>>

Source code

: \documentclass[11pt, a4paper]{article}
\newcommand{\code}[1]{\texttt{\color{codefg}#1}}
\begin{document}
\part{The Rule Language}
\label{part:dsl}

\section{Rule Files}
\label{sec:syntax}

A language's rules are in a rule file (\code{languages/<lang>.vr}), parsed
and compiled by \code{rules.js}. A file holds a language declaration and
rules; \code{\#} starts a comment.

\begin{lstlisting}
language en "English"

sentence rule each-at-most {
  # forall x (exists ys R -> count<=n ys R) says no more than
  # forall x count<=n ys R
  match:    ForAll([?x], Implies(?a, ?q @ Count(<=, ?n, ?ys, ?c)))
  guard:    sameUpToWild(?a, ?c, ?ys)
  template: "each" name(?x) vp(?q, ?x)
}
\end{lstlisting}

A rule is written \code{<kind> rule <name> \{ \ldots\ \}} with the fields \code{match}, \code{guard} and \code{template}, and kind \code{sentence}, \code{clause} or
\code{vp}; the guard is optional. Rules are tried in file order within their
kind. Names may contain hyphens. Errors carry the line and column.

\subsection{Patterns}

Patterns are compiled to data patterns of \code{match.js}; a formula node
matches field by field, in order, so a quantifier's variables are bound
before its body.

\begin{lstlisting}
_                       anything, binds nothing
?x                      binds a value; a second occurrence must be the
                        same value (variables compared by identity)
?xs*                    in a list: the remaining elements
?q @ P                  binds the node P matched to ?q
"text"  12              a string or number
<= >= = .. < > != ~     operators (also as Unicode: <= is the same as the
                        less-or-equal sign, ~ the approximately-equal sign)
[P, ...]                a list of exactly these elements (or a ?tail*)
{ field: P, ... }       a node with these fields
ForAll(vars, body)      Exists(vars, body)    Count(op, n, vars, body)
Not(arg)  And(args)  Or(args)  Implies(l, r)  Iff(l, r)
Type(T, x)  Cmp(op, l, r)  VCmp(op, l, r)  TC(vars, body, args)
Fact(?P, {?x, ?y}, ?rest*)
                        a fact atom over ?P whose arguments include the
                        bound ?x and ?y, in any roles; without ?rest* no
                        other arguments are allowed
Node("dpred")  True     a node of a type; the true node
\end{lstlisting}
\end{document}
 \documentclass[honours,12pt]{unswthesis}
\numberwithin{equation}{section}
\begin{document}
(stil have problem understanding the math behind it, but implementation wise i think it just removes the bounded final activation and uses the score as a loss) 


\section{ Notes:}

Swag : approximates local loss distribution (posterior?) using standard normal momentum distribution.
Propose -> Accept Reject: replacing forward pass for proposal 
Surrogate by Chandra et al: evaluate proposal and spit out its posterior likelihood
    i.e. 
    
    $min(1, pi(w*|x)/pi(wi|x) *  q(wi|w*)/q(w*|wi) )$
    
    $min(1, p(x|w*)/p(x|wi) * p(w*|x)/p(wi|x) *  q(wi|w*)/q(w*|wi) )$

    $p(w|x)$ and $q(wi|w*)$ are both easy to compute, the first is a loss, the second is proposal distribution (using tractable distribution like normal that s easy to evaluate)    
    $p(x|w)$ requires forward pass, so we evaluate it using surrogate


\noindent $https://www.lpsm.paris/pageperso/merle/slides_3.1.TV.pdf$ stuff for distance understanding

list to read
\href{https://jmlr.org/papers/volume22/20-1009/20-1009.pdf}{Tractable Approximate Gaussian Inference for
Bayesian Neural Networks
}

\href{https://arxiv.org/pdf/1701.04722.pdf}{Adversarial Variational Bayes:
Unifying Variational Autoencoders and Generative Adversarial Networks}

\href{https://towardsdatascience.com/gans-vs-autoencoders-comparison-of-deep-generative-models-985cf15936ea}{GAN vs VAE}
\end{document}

<<

### What is needed
Take every line from the records above that has the word "each" and copy it.

### Expected answer
sentence rule each-at-most {
  template: "each" name(?x) vp(?q, ?x)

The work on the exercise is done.